PADANG — Walikota Padang, Fadly Amran, menghadiri sosialisasi dan harmonisasi hukum pidana adat di Balai Kota Aie Pacah, Sabtu (2/5/2026).
Kegiatan yang digelar LKAAM Sumbar tersebut diikuti niniak mamak, pengurus LKAAM, KAN, serta unsur masyarakat dari Padang, Pariaman, Padang Pariaman, dan Pesisir Selatan, dalam upaya memperkuat peran adat di tengah dinamika sosial.
Dalam arahannya, Walikota Padang menegaskan komitmen memperkuat peran adat melalui Rancangan Peraturan Daerah tentang Penguatan Nagari di Dalam Kota. Penguatan nilai lokal menjadi bagian penting dalam sistem pemerintahan, dengan menjadikan konsep Tungku Tigo Sajarangan sebagai fondasi kehidupan masyarakat Minangkabau.
“Eksistensi nagari di dalam kota harus terlihat jelas. Hubungan antara kerapatan adat dan pemerintah perlu diperkuat melalui regulasi yang terarah,” ujarnya.
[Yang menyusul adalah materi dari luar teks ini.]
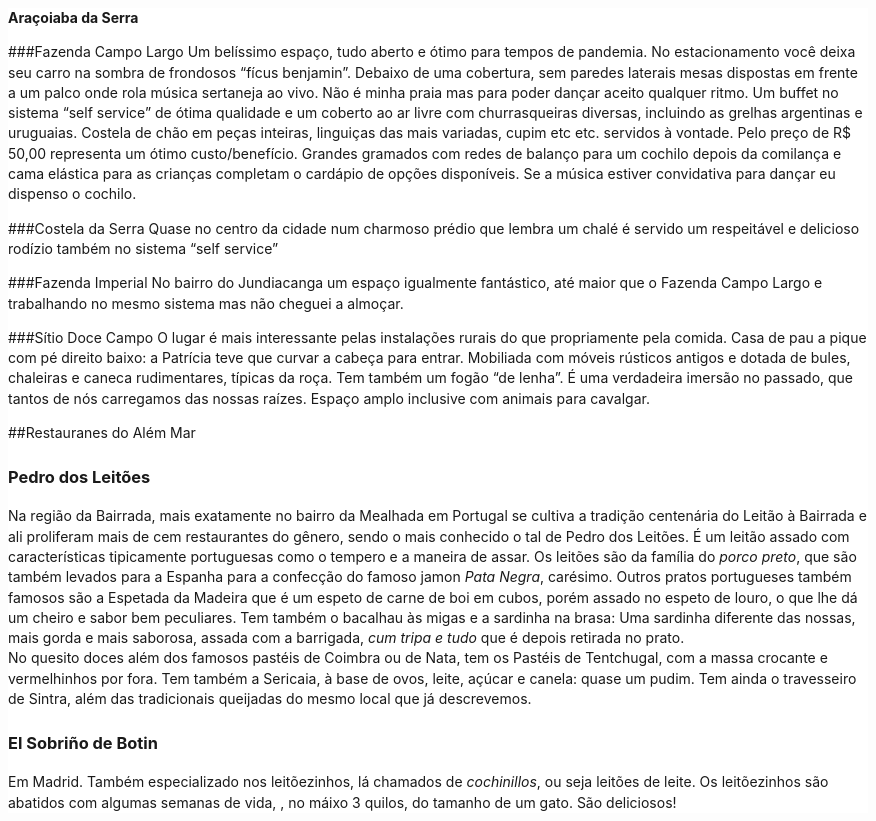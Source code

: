 **Araçoiaba da Serra**

###Fazenda Campo Largo
Um belíssimo espaço, tudo aberto e ótimo para tempos de pandemia. No estacionamento você deixa seu carro na sombra de frondosos  “fícus benjamin”. Debaixo de uma cobertura, sem paredes laterais mesas dispostas em frente a um palco onde rola música sertaneja ao vivo. Não é minha praia mas para poder dançar aceito qualquer ritmo. Um buffet no sistema “self service” de ótima qualidade e um coberto  ao ar livre com churrasqueiras diversas, incluindo as grelhas argentinas e uruguaias. Costela de chão em peças inteiras, linguiças das mais variadas, cupim etc etc. servidos à vontade. Pelo preço de R$ 50,00 representa um ótimo custo/benefício. Grandes gramados com redes de balanço para um cochilo depois da comilança e cama elástica para as crianças completam o cardápio de opções disponíveis. Se a música estiver convidativa para dançar eu dispenso o cochilo. 

###Costela da Serra
Quase  no centro da cidade num charmoso prédio que lembra um chalé é servido um respeitável e delicioso rodízio também no sistema “self service”

###Fazenda Imperial
No bairro do Jundiacanga um espaço igualmente fantástico, até maior que o Fazenda Campo Largo e trabalhando no mesmo sistema mas não cheguei a almoçar. 

###Sítio Doce Campo
O lugar é mais interessante pelas instalações rurais do que propriamente pela comida. Casa de pau a pique com pé direito baixo: a Patrícia teve que curvar a cabeça para entrar. Mobiliada com móveis rústicos  antigos e dotada de bules, chaleiras e caneca rudimentares, típicas da roça. Tem também um fogão “de lenha”. É uma verdadeira imersão no passado, que tantos de nós carregamos das nossas raízes. Espaço amplo inclusive com animais para cavalgar. 

##Restauranes do Além Mar

### Pedro dos Leitões
Na região da  Bairrada, mais exatamente no bairro da Mealhada em Portugal se cultiva a tradição centenária do Leitão à Bairrada e ali proliferam mais de cem restaurantes do gênero, sendo o mais conhecido o tal de Pedro dos Leitões. É um leitão assado com características tipicamente portuguesas como o tempero e a maneira de assar. Os leitões são da família do *porco preto*, que são também levados para a Espanha para a confecção do famoso jamon *Pata Negra*, carésimo.  Outros pratos portugueses também famosos são a Espetada da Madeira que é um espeto de carne de boi em cubos, porém assado no espeto de louro, o que lhe dá um cheiro e sabor bem peculiares. Tem também o bacalhau às migas e a sardinha na brasa: Uma sardinha diferente das nossas, mais gorda e mais saborosa, assada com a barrigada, *cum tripa e tudo* que é depois retirada no prato.    
No quesito doces além dos famosos pastéis de Coimbra ou de Nata, tem os Pastéis  de Tentchugal,  com a massa crocante e vermelhinhos por fora. Tem também a Sericaia,  à base de ovos, leite, açúcar e canela: quase um pudim. Tem ainda o travesseiro de Sintra, além das tradicionais queijadas do mesmo local que já descrevemos.

### El Sobriño de Botin
Em Madrid. Também especializado nos leitõezinhos, lá chamados de *cochinillos*, ou seja leitões de leite. Os leitõezinhos são abatidos com algumas semanas de vida, , no máixo 3 quilos, do tamanho de um gato. São deliciosos!
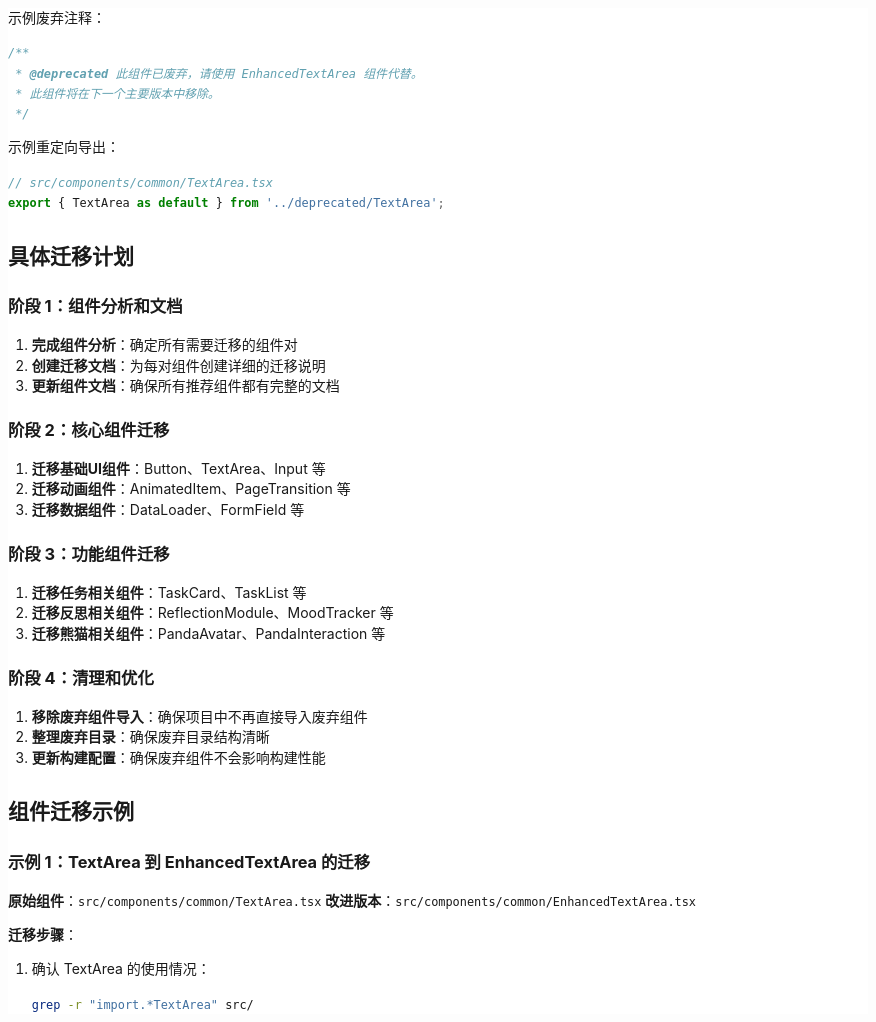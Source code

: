 示例废弃注释：

```typescript
/**
 * @deprecated 此组件已废弃，请使用 EnhancedTextArea 组件代替。
 * 此组件将在下一个主要版本中移除。
 */
```

示例重定向导出：

```typescript
// src/components/common/TextArea.tsx
export { TextArea as default } from '../deprecated/TextArea';
```

## 具体迁移计划

### 阶段 1：组件分析和文档

1. **完成组件分析**：确定所有需要迁移的组件对
2. **创建迁移文档**：为每对组件创建详细的迁移说明
3. **更新组件文档**：确保所有推荐组件都有完整的文档

### 阶段 2：核心组件迁移

1. **迁移基础UI组件**：Button、TextArea、Input 等
2. **迁移动画组件**：AnimatedItem、PageTransition 等
3. **迁移数据组件**：DataLoader、FormField 等

### 阶段 3：功能组件迁移

1. **迁移任务相关组件**：TaskCard、TaskList 等
2. **迁移反思相关组件**：ReflectionModule、MoodTracker 等
3. **迁移熊猫相关组件**：PandaAvatar、PandaInteraction 等

### 阶段 4：清理和优化

1. **移除废弃组件导入**：确保项目中不再直接导入废弃组件
2. **整理废弃目录**：确保废弃目录结构清晰
3. **更新构建配置**：确保废弃组件不会影响构建性能

## 组件迁移示例

### 示例 1：TextArea 到 EnhancedTextArea 的迁移

**原始组件**：`src/components/common/TextArea.tsx`
**改进版本**：`src/components/common/EnhancedTextArea.tsx`

**迁移步骤**：

1. 确认 TextArea 的使用情况：
   ```bash
   grep -r "import.*TextArea" src/
   ```
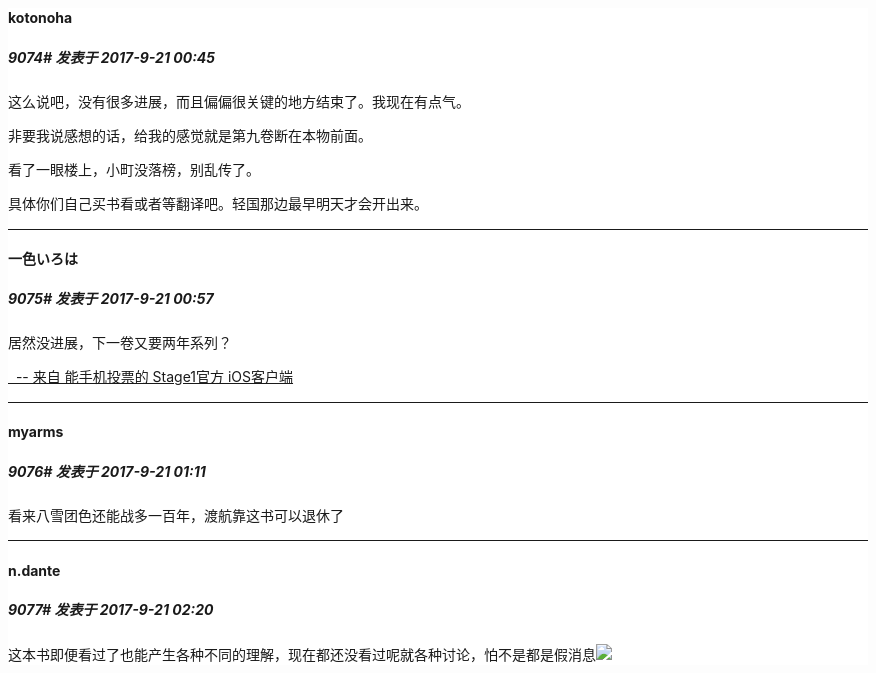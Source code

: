 ####  kotonoha  
##### 9074#       发表于 2017-9-21 00:45




这么说吧，没有很多进展，而且偏偏很关键的地方结束了。我现在有点气。

非要我说感想的话，给我的感觉就是第九卷断在本物前面。

看了一眼楼上，小町没落榜，别乱传了。

具体你们自己买书看或者等翻译吧。轻国那边最早明天才会开出来。







-----

####  一色いろは  
##### 9075#       发表于 2017-9-21 00:57




居然没进展，下一卷又要两年系列？

[  -- 来自 能手机投票的 Stage1官方 iOS客户端](https://itunes.apple.com/fi/app/saraba1st/id1221237470?mt=8)







-----

####  myarms  
##### 9076#       发表于 2017-9-21 01:11




看来八雪团色还能战多一百年，渡航靠这书可以退休了







-----

####  n.dante  
##### 9077#       发表于 2017-9-21 02:20




这本书即便看过了也能产生各种不同的理解，现在都还没看过呢就各种讨论，怕不是都是假消息<img src="https://static.saraba1st.com/image/smiley/face2017/001.png" referrerpolicy="no-referrer">






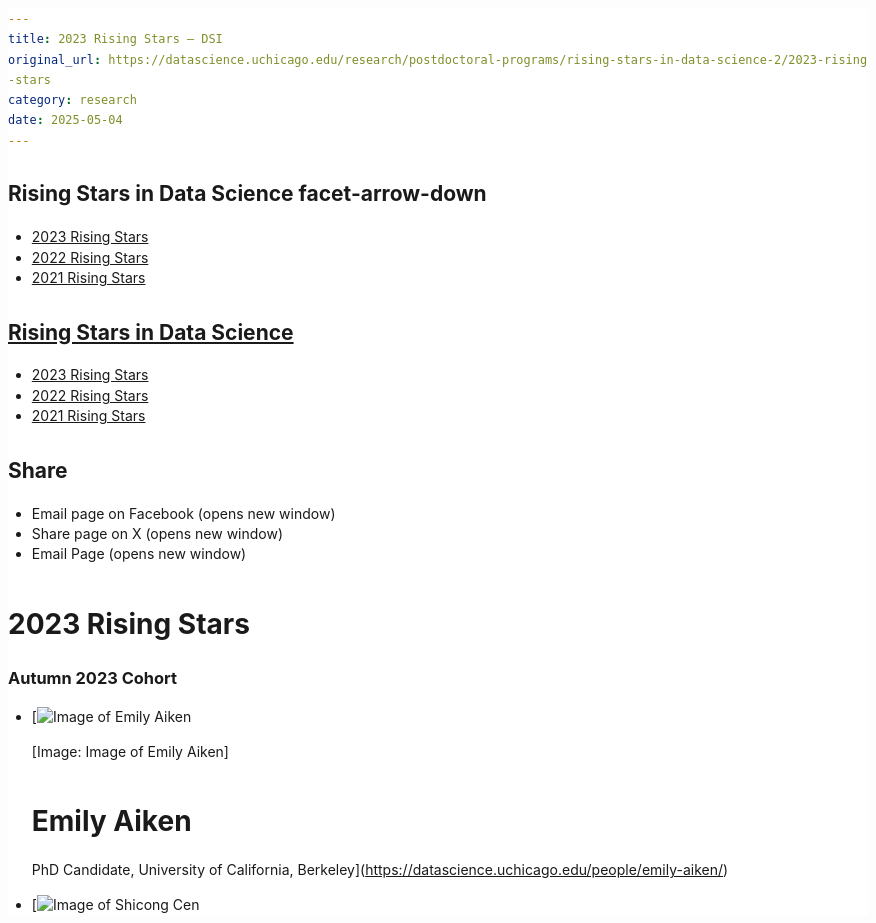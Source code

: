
 ```yaml
---
title: 2023 Rising Stars – DSI
original_url: https://datascience.uchicago.edu/research/postdoctoral-programs/rising-stars-in-data-science-2/2023-rising-stars
category: research
date: 2025-05-04
---
```


## Rising Stars in Data Science facet-arrow-down

* [2023 Rising Stars](https://datascience.uchicago.edu/research/postdoctoral-programs/rising-stars-in-data-science-2/2023-rising-stars/)
* [2022 Rising Stars](https://datascience.uchicago.edu/research/postdoctoral-programs/rising-stars/2022/)
* [2021 Rising Stars](https://datascience.uchicago.edu/research/postdoctoral-programs/rising-stars/2021/)

## [Rising Stars in Data Science](https://datascience.uchicago.edu/research/postdoctoral-programs/rising-stars/)

* [2023 Rising Stars](https://datascience.uchicago.edu/research/postdoctoral-programs/rising-stars-in-data-science-2/2023-rising-stars/)
* [2022 Rising Stars](https://datascience.uchicago.edu/research/postdoctoral-programs/rising-stars/2022/)
* [2021 Rising Stars](https://datascience.uchicago.edu/research/postdoctoral-programs/rising-stars/2021/)

## Share

* Email page on Facebook (opens new window)
* Share page on X (opens new window)
* Email Page (opens new window)



# 2023 Rising Stars



### Autumn 2023 Cohort

* [![Image of Emily Aiken](https://datascience.uchicago.edu/wp-content/uploads/2023/10/EmilyHeadshot-Emily-Aiken-300x300.jpg)

  [Image: Image of Emily Aiken]

  # Emily Aiken

  PhD Candidate, University of California, Berkeley](https://datascience.uchicago.edu/people/emily-aiken/)
* [![Image of Shicong Cen](https://datascience.uchicago.edu/wp-content/uploads/2023/10/headshot-Shicong-Cen-300x300.jpg)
Ia menilai peran ninik mamak dan lembaga adat masih sangat relevan sebagai rujukan masyarakat dalam menyelesaikan berbagai persoalan sosial, sehingga perlu diperkuat melalui kebijakan yang konkret.
“Perda ini kita siapkan untuk memastikan kelembagaan adat semakin kuat, sejalan dengan program Sinergi Nagari, peran Dubalang Kota, serta penguatan Smart Surau,” katanya.